Rhea-AI Filing Summary

Axogen, Inc. entered into an underwriting agreement to sell 4,000,000 shares of its common stock at a public offering price of $31.00 per share, with underwriters holding a 30‑day option to buy up to an additional 600,000 shares. The shares are being sold under an automatic shelf registration and the offering is expected to close on January 23, 2026.

The company also signed a payoff letter for its term loan credit facility with Oberland Capital and affiliates, setting a final payoff amount of approximately $69.7 million if repaid on or before February 15, 2026. After the offering is completed and repayment conditions are met, Axogen expects to use a significant portion of the net proceeds to pay off the credit facility, which would terminate the loan and release all related liens.

Positive

  • None.

Negative

  • None.

Insights

Axogen raises equity to retire a sizable term loan, reshaping its balance sheet.

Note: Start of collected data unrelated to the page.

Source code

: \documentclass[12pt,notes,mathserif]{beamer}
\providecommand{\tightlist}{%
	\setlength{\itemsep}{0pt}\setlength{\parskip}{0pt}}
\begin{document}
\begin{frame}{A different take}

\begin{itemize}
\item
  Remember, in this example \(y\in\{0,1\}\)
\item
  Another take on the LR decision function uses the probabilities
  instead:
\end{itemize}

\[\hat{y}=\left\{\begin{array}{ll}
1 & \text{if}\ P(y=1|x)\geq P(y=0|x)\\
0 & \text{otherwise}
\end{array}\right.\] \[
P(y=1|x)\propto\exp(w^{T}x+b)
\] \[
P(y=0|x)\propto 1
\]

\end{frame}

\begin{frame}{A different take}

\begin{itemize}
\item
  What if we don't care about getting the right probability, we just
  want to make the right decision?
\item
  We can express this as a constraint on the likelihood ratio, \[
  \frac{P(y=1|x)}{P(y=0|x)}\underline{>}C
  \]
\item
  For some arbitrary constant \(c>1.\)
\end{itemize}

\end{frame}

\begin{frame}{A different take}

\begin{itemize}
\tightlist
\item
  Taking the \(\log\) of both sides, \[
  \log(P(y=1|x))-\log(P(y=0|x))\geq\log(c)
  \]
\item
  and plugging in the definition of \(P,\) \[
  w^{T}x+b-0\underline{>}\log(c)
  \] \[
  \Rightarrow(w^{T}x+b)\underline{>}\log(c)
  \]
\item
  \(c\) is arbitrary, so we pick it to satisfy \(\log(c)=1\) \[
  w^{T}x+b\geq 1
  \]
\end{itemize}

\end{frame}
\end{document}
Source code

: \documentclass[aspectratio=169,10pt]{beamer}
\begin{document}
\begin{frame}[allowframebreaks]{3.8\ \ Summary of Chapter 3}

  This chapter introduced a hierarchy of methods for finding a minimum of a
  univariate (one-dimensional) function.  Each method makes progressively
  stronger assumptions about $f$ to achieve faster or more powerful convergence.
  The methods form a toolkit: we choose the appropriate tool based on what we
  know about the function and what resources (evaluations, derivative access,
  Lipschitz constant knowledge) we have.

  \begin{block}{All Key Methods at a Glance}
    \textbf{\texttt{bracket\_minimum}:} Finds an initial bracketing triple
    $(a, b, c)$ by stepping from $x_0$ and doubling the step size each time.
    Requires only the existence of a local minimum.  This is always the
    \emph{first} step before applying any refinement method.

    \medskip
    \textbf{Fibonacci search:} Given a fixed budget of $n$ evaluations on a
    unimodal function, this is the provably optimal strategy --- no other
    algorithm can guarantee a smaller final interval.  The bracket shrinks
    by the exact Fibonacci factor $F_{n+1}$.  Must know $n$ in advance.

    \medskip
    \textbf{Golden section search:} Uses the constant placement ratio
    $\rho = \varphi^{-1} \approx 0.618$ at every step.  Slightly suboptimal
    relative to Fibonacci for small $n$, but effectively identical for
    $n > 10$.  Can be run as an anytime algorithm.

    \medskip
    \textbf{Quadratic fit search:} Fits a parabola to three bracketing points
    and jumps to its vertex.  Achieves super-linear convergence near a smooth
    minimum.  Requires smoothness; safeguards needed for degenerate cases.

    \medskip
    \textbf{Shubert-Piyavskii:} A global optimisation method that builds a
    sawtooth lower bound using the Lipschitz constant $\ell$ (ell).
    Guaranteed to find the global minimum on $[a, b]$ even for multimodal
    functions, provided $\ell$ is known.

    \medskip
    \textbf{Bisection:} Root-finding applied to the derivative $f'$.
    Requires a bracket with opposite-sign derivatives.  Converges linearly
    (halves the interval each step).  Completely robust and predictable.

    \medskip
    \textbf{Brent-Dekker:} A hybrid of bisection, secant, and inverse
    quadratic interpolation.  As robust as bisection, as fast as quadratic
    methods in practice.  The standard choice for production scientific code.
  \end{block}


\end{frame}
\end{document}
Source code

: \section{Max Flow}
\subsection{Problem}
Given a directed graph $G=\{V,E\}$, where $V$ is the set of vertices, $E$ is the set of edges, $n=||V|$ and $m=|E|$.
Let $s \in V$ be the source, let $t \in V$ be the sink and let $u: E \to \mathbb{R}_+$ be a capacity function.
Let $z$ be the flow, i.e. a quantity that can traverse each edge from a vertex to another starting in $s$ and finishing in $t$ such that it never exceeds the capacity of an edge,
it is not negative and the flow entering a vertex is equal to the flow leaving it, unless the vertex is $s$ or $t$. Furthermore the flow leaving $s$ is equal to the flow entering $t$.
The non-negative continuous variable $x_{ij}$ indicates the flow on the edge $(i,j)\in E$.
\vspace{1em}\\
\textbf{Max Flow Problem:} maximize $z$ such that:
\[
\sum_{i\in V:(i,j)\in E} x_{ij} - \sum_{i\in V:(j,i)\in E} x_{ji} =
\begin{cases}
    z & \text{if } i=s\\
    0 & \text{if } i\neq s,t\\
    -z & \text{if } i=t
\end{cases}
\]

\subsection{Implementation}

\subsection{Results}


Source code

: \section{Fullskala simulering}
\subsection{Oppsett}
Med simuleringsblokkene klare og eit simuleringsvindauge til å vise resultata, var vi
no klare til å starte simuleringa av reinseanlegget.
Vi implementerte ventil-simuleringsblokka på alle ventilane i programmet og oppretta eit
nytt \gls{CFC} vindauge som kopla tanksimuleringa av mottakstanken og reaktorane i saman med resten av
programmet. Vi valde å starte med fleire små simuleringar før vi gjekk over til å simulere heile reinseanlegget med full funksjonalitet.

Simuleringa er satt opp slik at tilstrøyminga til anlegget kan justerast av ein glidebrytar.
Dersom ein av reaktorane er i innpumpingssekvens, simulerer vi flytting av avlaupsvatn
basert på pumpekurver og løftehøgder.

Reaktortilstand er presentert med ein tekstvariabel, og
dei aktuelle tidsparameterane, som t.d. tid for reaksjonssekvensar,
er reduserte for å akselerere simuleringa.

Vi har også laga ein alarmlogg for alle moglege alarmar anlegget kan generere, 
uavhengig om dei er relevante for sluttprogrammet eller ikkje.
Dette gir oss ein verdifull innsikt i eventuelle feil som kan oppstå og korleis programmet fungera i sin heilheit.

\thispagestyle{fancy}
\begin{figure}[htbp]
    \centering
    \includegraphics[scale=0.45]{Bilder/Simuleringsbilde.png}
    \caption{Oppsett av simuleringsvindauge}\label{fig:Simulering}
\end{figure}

Axogen is issuing 4,000,000 common shares at $31.00 per share, with underwriters holding an option for 600,000 additional shares. This is a primary offering under an automatic shelf registration, so cash is expected to flow into the company at closing, with timing tied to the expected January 23, 2026 settlement.

In parallel, Axogen agreed with Oberland Capital and affiliates on a payoff letter that sets the final amount to retire its term loan credit facility at approximately $69.7 million, assuming repayment on or before February 15, 2026. Once the payoff amount is delivered and other conditions in the payoff letter are satisfied, all obligations under the credit facility will be discharged and associated liens released, meaning Axogen would replace this debt with equity capital.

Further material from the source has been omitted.